A statistical sample of polling places suggests that Ortega's lead will hold, and this likelihood has prodded US conservatives into some fits of fantastically overblown rhetoric. At National Review, former Reagan and George H.W. Bush speechwriter Mark Klugmann writes, "a Nicaragua that opens its arms to murderous radicalism poses a threat for America and the world.... A nuclear North Korea and a nuclear Iran could be in position, with an ally so close to our porous frontier, to wreak the havoc we once thought only the Soviet Union could ever bring home."
Of course, the fantasy that a small, poor and geopolitically marginal Central American nation could be a major threat to US national security is a throwback to cold war-era propaganda films like Red Dawn. It reflects the current foreign policy mindset of Washington conservatives but does not resemble anything like reality.
The return of Daniel Ortega to Nicaragua's presidency hardly portends a menacing new danger for the US heartland. It does, however, mark two important developments in the rise of an increasingly independent Latin America. First, given concerted efforts on the part of the Bush Administration to influence the outcome of the election, it signals that US threats of retaliation may no longer be sufficient to keep Central American citizens from voting for leaders willing to buck Washington's economic program.
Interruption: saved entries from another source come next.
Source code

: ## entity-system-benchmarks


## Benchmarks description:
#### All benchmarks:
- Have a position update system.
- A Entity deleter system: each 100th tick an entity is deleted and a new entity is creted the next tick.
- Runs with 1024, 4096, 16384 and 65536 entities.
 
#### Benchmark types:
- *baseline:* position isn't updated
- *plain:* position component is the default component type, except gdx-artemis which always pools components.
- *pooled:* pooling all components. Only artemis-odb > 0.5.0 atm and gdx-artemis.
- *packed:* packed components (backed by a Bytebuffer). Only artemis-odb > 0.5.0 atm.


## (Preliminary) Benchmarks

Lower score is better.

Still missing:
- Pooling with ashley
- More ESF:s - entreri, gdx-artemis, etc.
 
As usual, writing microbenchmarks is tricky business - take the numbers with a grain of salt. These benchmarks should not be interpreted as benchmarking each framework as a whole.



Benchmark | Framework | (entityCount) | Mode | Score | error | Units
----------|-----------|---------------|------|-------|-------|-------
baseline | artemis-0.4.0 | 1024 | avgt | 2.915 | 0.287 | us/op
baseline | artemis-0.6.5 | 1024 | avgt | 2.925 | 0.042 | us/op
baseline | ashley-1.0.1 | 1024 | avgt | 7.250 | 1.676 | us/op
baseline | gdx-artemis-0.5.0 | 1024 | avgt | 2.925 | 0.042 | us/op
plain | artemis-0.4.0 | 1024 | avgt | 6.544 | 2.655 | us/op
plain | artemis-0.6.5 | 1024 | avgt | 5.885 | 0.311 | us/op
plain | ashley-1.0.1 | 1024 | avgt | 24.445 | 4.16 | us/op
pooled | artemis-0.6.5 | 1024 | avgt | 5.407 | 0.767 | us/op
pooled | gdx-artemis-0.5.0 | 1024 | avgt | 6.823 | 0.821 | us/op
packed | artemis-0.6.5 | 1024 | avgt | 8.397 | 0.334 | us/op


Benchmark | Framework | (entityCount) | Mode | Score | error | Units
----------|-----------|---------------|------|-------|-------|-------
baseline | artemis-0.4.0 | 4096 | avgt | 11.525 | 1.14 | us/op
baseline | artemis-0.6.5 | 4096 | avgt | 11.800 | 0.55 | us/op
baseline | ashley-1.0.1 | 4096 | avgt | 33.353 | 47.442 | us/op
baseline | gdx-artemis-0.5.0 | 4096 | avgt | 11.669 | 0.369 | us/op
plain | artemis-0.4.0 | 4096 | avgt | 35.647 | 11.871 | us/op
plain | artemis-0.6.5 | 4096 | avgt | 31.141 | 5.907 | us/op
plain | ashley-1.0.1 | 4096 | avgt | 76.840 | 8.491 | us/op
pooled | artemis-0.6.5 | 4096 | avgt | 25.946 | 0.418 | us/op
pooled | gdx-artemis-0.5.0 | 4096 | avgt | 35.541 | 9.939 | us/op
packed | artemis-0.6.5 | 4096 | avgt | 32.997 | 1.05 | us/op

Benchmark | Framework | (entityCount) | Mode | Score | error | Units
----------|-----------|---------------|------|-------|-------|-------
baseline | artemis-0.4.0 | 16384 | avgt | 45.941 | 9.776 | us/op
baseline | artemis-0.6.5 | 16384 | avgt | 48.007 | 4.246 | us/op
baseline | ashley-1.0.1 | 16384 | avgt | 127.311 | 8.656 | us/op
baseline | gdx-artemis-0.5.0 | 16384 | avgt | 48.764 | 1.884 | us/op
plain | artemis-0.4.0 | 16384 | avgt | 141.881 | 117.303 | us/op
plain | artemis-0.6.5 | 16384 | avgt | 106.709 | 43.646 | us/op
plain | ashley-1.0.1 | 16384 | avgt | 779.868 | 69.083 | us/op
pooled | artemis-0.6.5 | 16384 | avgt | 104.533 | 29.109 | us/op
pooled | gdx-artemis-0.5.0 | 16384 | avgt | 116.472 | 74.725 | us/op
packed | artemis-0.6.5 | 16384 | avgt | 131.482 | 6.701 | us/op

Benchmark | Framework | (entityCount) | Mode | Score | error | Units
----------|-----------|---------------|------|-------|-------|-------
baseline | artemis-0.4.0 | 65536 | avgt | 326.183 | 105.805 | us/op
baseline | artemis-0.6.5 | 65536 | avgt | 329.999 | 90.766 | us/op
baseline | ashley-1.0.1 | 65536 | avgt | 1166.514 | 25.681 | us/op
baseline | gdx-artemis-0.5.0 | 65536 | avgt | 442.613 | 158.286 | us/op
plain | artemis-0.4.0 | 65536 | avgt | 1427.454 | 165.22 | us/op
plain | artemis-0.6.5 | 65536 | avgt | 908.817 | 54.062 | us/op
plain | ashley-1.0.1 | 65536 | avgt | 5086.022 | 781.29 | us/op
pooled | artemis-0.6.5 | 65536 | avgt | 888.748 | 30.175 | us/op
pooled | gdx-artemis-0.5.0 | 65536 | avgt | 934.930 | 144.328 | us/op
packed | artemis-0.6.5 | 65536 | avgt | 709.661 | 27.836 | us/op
Second, in spite of Ortega's standing as a deeply compromised political figure, his election provides a modest opening for hope that a new Nicaraguan administration might do a better job of addressing the country's endemic poverty than have the past sixteen years of neoliberal rule.”
CBC news has reported on Ortega’s win, November 8:
Former revolutionary leader Daniel Ortega has won Nicaragua's presidential election, according to nearly complete results released Tuesday.
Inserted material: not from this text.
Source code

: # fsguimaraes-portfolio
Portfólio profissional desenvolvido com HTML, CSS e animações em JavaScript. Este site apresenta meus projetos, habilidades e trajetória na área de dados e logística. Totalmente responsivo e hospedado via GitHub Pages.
Ortega won with 38 per cent of the vote, the country's top electoral officer reported.
Nicaragua's ruler from 1985 to 1990, he had lost three presidential elections before this week's vote.
The leader of the Sandinista Liberation Front defeated four opponents. His main rival, Harvard-educated Eduardo Montealegre, conceded the election with more than 90 per cent of the vote counted from the weekend voting.
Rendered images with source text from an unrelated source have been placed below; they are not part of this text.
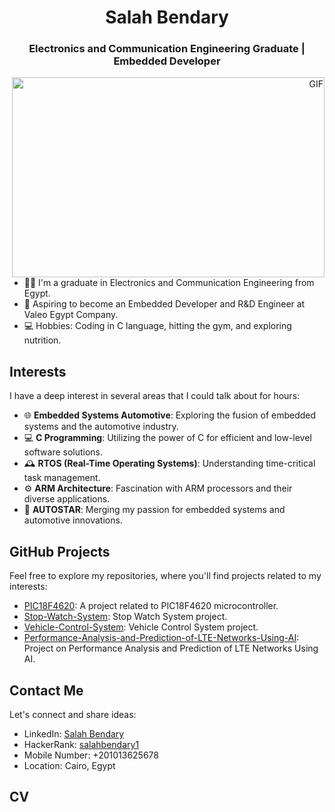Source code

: <h1 align="center">Salah Bendary</h1>
<h3 align="center">Electronics and Communication Engineering Graduate | Embedded Developer</h3>

<p align="right">
  <img align="right" alt="GIF" src="https://github.com/abhisheknaiidu/abhisheknaiidu/blob/master/code.gif?raw=true" width="500" height="320" />
</p>

- 👨‍🎓 I'm a graduate in Electronics and Communication Engineering from Egypt.
- 💼 Aspiring to become an Embedded Developer and R&D Engineer at Valeo Egypt Company.
- 💻 Hobbies: Coding in C language, hitting the gym, and exploring nutrition.

## Interests

I have a deep interest in several areas that I could talk about for hours:

- 🌐 **Embedded Systems Automotive**: Exploring the fusion of embedded systems and the automotive industry.
- 💻 **C Programming**: Utilizing the power of C for efficient and low-level software solutions.
- 🕰️ **RTOS (Real-Time Operating Systems)**: Understanding time-critical task management.
- ⚙️ **ARM Architecture**: Fascination with ARM processors and their diverse applications.
- 🚗 **AUTOSTAR**: Merging my passion for embedded systems and automotive innovations.

## GitHub Projects

Feel free to explore my repositories, where you'll find projects related to my interests:
- [PIC18F4620](https://github.com/Salahbendary/PIC18F4620): A project related to PIC18F4620 microcontroller.
- [Stop-Watch-System](https://github.com/Salahbendary/Stop-Watch-System): Stop Watch System project.
- [Vehicle-Control-System](https://github.com/Salahbendary/Vehicle-Control-System): Vehicle Control System project.
- [Performance-Analysis-and-Prediction-of-LTE-Networks-Using-AI](https://github.com/Salahbendary/Performance-Analysis-and-Prediction-of-LTE-Networks-Using-AI): Project on Performance Analysis and Prediction of LTE Networks Using AI.

## Contact Me

Let's connect and share ideas:
- LinkedIn: [Salah Bendary](https://www.linkedin.com/in/salahbendary/)
- HackerRank: [salahbendary1](https://www.hackerrank.com/salahbendary1)
- Mobile Number: +201013625678
- Location: Cairo, Egypt

<!-- CV Section (Empty for now) -->
## CV

<!-- Languages and Tools section can be added here, similar to the style you provided in your profile. -->

<!-- Connect with Me section can be added here, similar to the style you provided in your profile. -->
Much of the Latin American electorial left has made much of Ortega’s win.
The web site of the Movimiento de Izquierda Revolucionaria (MIR) de Chile congragulated Ortega:
Compañeros
Frente Sandinista de Liberación Nacional
Presente
Es un honor para nosotros saludar a ustedes, y a todos quienes conforman Unida Nicaragua Triunfa.
El triunfo obtenido por el pueblo nicaraguense en la persona del Compañero Presidente, Comandante Daniel Ortega, representa una enorme dicha para los revolucionarios del mundo entero.
La lucha por el socialismo a nivel continental, sigue marcando los horizontes de los hombres y mujeres de nuestro partido. Sigan encontrando en nosotros un brazo amigo desde las australes tierras de nuestra América.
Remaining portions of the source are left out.